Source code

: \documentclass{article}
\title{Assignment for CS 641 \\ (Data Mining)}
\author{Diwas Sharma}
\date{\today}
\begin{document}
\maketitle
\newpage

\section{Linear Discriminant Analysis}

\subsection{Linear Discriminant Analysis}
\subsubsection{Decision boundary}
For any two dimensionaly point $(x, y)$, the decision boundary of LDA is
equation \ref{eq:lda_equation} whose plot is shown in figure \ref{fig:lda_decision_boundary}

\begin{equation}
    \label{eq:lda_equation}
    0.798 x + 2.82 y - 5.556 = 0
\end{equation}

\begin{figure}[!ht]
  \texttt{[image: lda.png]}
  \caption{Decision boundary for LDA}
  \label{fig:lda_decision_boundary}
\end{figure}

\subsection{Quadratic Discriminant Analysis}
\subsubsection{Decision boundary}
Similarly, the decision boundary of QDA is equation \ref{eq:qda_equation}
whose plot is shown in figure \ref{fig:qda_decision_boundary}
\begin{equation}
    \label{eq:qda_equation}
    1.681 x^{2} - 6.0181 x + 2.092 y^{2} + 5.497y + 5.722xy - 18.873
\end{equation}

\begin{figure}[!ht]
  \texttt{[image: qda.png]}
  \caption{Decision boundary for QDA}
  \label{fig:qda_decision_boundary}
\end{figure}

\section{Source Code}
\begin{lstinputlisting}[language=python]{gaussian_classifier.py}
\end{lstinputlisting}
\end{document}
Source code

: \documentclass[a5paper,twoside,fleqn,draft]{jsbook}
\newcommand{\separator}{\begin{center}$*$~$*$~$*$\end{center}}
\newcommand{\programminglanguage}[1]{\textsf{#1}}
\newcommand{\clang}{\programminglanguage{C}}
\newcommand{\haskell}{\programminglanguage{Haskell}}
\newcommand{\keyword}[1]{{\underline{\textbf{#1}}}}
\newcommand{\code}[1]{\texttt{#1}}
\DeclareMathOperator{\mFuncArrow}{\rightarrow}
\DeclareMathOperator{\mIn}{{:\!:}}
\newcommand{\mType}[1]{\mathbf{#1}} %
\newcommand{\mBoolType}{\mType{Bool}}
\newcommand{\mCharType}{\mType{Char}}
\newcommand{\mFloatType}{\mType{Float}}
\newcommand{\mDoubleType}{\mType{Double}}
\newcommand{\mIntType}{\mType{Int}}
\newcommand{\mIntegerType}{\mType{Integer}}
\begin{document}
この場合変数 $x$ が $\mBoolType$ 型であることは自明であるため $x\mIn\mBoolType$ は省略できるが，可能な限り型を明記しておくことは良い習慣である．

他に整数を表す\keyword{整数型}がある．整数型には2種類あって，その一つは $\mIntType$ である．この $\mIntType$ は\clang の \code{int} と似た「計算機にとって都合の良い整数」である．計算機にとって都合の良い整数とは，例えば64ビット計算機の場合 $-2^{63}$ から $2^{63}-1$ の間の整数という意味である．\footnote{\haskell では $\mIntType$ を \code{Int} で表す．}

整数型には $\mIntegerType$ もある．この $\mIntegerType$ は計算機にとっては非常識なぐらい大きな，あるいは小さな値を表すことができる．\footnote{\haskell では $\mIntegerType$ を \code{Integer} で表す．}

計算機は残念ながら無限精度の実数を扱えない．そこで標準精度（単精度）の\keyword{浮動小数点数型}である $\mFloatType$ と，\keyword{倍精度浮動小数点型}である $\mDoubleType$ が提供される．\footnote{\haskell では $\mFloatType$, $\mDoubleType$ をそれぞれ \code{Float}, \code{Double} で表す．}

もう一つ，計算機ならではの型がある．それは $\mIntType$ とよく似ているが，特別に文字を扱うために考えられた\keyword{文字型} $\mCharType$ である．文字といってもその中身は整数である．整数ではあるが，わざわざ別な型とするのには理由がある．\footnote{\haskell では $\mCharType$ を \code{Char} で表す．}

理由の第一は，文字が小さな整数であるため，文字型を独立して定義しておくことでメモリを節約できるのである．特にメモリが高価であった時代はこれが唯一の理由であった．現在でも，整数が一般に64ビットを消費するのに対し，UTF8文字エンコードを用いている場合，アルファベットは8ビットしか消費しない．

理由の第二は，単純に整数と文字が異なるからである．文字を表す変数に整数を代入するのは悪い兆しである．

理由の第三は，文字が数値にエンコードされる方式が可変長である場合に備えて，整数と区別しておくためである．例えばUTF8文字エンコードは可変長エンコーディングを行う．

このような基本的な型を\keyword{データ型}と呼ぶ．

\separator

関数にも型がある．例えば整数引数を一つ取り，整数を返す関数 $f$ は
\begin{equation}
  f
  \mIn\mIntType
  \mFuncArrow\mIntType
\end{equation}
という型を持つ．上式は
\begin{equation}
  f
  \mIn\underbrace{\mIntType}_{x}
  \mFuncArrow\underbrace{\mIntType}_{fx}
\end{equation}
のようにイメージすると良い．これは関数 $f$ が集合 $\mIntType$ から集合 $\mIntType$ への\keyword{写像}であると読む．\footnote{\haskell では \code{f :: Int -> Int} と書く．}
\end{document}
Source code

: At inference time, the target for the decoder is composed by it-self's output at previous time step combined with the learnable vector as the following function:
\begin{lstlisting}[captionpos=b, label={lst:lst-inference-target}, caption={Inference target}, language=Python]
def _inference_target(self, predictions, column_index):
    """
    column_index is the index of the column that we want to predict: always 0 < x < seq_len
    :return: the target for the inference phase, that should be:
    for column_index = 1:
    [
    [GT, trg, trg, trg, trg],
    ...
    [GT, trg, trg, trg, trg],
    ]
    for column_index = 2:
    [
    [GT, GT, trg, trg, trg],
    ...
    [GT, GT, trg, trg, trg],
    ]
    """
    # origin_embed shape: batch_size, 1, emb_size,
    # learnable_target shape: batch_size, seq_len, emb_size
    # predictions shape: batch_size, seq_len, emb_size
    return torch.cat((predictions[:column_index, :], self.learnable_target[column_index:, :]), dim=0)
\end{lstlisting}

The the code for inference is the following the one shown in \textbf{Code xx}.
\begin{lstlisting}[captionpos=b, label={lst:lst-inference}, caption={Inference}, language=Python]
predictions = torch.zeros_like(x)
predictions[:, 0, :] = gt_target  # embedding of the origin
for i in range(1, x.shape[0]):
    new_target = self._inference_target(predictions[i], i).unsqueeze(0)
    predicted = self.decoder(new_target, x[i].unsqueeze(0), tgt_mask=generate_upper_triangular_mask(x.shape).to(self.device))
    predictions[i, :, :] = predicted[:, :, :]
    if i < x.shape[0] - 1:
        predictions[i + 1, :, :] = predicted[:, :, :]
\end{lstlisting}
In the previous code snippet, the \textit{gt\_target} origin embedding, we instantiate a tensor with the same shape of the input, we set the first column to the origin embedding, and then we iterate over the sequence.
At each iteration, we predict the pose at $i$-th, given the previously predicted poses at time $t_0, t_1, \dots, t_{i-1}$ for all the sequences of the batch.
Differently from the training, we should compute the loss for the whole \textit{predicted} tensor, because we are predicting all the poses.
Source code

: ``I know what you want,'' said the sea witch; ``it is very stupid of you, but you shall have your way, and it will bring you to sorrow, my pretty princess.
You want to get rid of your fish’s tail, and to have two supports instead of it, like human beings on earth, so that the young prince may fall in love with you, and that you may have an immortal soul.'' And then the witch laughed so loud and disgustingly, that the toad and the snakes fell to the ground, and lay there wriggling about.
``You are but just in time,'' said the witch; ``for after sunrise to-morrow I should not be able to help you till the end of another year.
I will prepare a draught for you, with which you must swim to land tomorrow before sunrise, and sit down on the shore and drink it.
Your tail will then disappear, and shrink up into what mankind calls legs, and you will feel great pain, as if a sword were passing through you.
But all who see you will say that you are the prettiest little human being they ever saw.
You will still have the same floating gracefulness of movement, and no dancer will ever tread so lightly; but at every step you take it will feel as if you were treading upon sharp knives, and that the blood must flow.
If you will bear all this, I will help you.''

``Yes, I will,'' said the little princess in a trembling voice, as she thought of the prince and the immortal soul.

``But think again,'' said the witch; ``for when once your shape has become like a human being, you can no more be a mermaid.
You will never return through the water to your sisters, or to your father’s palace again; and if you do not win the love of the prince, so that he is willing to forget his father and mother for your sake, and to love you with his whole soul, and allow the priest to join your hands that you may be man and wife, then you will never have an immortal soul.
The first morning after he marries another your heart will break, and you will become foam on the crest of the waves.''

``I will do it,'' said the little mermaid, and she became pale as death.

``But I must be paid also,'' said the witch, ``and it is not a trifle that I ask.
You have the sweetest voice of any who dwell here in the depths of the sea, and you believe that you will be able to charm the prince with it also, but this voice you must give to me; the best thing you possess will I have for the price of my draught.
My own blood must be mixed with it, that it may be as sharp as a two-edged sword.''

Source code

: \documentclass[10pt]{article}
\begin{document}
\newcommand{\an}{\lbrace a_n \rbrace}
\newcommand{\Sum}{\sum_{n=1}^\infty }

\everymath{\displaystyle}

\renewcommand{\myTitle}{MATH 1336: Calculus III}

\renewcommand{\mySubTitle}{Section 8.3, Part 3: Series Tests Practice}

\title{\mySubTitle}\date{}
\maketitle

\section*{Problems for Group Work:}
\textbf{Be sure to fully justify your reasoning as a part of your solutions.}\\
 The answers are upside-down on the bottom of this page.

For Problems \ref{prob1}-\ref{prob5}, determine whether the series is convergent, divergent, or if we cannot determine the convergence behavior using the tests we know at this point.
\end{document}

-- What is being asked --
Check the listing above for lines containing the string "Double", and copy each one.

-- Answer for this exercise --
\newcommand{\mDoubleType}{\mType{Double}}
計算機は残念ながら無限精度の実数を扱えない．そこで標準精度（単精度）の\keyword{浮動小数点数型}である $\mFloatType$ と，\keyword{倍精度浮動小数点型}である $\mDoubleType$ が提供される．\footnote{\haskell では $\mFloatType$, $\mDoubleType$ をそれぞれ \code{Float}, \code{Double} で表す．}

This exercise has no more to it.